We're barely a week into the season, and already announcers are mentioning the bunt. I was watching a game earlier this week (I honestly can't tell you which. I'm thinking it was Braves-Brewers or Nationals-Mets), and the pitcher came up to bat with a runner on base and less than two outs. The announcer promptly said, ``And up comes [The Pitcher], and he should be bunting here."
As I stated in the summary, bunting gets a lot of criticism within the sabermetric community. Manny Acta stated at SABR Analytics that he first started looking at sabermetrics after being informed that the inefficiency of the bunt by a Mets clubhouse kid in 2005. So the knowledge about the bunt has been working its way down the line over the years.
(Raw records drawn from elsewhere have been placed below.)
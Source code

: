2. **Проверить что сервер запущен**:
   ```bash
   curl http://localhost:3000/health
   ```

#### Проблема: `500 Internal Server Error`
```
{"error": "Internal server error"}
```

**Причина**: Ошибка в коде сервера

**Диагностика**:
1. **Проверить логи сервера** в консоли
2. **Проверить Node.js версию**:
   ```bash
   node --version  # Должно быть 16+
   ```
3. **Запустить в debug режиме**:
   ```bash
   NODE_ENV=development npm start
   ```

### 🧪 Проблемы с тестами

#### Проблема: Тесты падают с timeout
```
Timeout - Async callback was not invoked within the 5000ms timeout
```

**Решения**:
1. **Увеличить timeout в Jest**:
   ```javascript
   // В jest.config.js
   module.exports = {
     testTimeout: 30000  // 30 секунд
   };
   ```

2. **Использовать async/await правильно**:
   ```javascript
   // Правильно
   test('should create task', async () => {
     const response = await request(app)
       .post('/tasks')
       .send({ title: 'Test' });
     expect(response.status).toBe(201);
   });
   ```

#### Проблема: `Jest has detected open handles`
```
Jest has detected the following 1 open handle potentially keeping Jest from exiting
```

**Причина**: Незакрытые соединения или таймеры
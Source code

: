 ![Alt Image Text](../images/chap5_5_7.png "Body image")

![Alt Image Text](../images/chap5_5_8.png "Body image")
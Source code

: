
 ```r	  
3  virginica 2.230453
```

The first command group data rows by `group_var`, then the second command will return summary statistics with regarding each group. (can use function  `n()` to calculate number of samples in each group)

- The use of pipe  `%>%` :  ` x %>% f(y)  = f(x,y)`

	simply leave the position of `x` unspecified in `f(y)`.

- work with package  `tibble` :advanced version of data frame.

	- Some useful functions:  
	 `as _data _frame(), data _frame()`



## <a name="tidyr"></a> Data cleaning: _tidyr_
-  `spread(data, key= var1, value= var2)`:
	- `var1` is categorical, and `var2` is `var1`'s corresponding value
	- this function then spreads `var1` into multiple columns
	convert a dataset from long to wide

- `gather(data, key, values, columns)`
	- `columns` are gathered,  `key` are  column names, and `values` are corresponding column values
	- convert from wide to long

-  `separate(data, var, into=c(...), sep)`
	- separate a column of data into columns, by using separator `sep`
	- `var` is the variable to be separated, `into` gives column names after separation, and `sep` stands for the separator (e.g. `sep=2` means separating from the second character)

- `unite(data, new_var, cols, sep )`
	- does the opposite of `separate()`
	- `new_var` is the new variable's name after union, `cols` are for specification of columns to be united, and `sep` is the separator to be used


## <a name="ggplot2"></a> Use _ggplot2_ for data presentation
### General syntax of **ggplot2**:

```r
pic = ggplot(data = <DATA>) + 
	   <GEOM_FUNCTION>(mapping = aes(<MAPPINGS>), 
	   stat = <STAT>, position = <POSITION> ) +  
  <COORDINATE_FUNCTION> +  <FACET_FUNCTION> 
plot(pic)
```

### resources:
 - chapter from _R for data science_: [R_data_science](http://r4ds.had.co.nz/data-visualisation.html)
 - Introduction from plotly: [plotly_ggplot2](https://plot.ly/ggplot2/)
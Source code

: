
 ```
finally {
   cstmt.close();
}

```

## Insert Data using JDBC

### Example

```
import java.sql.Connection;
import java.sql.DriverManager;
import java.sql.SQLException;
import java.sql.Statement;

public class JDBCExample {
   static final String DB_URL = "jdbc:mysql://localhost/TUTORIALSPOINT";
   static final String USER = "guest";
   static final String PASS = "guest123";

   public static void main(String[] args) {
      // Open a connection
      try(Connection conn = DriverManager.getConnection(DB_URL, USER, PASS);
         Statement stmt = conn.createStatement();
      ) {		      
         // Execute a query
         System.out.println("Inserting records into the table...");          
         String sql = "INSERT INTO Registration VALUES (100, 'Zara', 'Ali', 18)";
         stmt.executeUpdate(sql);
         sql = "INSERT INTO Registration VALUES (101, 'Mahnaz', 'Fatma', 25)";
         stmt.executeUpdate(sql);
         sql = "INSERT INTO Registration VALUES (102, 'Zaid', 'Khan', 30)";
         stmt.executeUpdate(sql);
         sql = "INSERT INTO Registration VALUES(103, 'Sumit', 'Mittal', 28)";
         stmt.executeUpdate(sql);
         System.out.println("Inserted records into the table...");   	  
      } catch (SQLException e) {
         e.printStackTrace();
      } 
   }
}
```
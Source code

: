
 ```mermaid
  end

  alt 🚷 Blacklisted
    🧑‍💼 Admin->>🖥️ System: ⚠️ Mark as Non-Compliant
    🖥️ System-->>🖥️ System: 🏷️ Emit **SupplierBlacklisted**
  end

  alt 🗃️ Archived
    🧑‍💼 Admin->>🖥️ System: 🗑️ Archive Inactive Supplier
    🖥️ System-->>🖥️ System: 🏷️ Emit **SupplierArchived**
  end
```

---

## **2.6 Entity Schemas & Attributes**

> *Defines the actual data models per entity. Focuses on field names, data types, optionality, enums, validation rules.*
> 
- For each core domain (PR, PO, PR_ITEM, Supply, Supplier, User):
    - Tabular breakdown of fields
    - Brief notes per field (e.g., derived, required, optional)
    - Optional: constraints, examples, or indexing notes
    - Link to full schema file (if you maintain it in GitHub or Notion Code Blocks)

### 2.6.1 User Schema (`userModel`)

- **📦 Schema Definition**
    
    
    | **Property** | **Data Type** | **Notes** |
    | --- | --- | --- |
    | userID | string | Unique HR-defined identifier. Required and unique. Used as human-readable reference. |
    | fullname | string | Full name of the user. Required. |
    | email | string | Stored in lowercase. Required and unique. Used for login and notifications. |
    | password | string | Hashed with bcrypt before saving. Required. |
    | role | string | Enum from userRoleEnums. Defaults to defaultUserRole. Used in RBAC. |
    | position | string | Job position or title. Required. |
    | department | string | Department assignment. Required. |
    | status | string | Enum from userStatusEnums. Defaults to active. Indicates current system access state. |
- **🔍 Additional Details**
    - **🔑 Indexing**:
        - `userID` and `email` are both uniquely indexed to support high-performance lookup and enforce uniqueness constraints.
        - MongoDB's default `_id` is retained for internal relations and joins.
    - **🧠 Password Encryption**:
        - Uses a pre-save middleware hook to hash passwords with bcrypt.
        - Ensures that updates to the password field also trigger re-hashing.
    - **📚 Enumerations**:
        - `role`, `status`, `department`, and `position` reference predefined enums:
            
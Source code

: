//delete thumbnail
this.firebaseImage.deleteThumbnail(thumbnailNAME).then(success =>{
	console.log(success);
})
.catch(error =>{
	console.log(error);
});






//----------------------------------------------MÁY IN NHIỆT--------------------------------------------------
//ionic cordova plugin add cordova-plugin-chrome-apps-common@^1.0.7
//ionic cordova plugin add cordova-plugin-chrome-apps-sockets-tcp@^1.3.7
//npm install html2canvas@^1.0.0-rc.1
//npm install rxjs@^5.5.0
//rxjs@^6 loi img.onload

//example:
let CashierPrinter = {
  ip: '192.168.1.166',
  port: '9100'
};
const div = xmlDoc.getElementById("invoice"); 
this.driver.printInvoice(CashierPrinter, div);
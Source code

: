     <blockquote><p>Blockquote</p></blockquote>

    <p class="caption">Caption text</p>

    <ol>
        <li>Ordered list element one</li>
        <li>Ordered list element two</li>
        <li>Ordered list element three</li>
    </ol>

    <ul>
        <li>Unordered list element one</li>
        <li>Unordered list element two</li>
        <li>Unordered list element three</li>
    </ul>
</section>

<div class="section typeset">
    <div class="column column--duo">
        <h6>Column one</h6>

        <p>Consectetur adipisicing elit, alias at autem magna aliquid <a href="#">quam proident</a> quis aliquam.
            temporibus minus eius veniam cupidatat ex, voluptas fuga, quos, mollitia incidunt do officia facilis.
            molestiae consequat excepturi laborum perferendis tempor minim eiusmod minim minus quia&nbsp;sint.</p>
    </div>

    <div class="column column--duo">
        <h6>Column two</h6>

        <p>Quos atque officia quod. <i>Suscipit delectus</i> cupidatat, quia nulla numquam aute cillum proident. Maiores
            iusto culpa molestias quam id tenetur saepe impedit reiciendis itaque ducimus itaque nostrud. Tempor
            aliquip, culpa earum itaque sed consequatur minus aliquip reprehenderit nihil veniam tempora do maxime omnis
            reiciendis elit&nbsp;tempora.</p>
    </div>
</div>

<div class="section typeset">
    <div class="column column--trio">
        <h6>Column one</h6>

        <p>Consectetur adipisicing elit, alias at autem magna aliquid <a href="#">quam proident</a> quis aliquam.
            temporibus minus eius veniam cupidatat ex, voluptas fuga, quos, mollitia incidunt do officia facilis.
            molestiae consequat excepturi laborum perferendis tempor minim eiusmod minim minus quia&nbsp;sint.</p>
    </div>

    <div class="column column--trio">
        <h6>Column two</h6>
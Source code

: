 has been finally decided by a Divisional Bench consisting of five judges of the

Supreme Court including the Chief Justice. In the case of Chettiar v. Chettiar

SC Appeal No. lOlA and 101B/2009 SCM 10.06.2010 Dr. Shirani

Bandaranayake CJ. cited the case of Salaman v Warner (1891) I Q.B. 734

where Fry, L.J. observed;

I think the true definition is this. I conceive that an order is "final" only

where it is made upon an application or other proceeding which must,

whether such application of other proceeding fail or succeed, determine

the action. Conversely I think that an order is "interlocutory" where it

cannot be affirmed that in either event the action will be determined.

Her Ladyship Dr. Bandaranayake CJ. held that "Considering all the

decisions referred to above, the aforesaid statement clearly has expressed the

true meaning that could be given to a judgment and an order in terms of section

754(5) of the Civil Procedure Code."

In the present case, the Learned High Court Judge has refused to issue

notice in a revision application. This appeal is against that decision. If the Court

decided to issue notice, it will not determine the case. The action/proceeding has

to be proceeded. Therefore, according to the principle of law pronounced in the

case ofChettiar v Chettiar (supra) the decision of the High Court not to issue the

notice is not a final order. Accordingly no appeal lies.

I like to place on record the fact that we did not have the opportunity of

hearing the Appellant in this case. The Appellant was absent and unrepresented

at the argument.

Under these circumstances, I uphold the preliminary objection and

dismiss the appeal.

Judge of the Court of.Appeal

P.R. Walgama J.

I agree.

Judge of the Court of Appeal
That's what you'd think, but before we assume that, let's dig into the data a little. To start, let's look at the RE24 of a plate appearance where the pitcher executes a perfect sacrifice bunt; that is, each runner advances one base and the pitcher is thrown out at first.
|Base State||No Outs||One Out||Two Outs|
|0 0 0||-0.2183||-0.1571||-0.0918|
|0 0 1||-0.0344||0.1979||-0.3527|
|0 1 0||-0.1560||-0.2843||-0.3054|
|0 1 1||0.0279||0.0707||-0.5663|
|1 0 0||-0.1892||-0.1880||-0.2064|
|1 0 1||-0.0053||0.1670||-0.4673|
|1 1 0||-0.1269||-0.3152||-0.4200|
|1 1 1||0.0590||0.0398||-0.6809|
So, there are 6 out of a possible 24 Base-Out states where a perfectly executed sacrifice bunt results in a positive RE24. However, it's not enough to look at the RE24 for the plate appearance, we also need to look at the proportion of times a Base-Out state occurs given that the player bunted, or P( Base-Out | Bunt Occured ). Since we're focusing on pitchers, we're just looking at pitcher bunts.
|Base State||No Outs||One Out||Two Outs|
|0 0 0||0.01530612||0.005102041||0.005102041|
|0 0 1||0.00000000||0.006377551||0.000000000|
|0 1 0||0.06887755||0.006377551||0.001275510|
|0 1 1||0.00127551||0.000000000||0.001275510|
|1 0 0||0.27933673||0.327806122||0.003826531|
|1 0 1||0.02551020||0.048469388||0.000000000|
|1 1 0||0.07142857||0.128826531||0.003826531|
|1 1 1||0.00000000||0.000000000||0.000000000|
So, from all this, we can get an expected value of RE24 given that a bunt occurred but taking ΣBase State ΣOuts RE24|Base-Out × P( Base-Out | Bunt Occured ). After all that, the RE24 for a bunt would be expected to be -0.1755696.
So, if a pitcher can have a better RE24/PA than -0.1755696, his team's run expectancy would be better served on average by him hitting, as counter-intuitive as that might seem. So what percentage of pitchers would you expect to be better off bunting? Of the 75 pitchers who got at least 20 non-bunt PAs over the 2013 season, there were 12 pitchers who fell below the break-even point. That still means a majority of pitches (84%) would still be better off swinging away. For those wondering, there were no position players with at least 400 PAs to fall below the threshold (The lowest value was -0.0624).
So who were the pitchers? Who were the disastrous dozen? Well, here they are, along with some of their other batting stats.
|Pitcher||Non-Bunt PA||RE24||RE24/PA||Slash Line||wOBA||wRC+|
|Jorge de la Rosa||50||-11.3249||-0.226498||.038/.074/.038||0.058||-95|
Blech. I mean really, blech. Those are some rough statistics. Only 3 of those 12 had an ISO better than .000 and there were 4 OBPs over .100. By comparison, Miguel Cabrera had the highest RE24/PA in the majors last year with 0.1153. And for those interested, of the 75 pitchers with 20+ non-bunt PAs, there were only 4 pitchers with a RE24/PA greater than 0. They were Tyler Chatwood (0.0739 in 39 non-bunt PAs), Zach Grienke (0.0308 in 70), Henderson Alvarez (0.0274 in 30), and Scott Feldman (0.0237 in 32).
Of course, there's the obvious cavaet in this: sample size. There's an incredibly small sample size in this dataset, making any conclusions difficult to draw. However, with the well-documented ineptitude of pitcher hitting, these conclusions might not be too big of a stretch, even with the small sample size.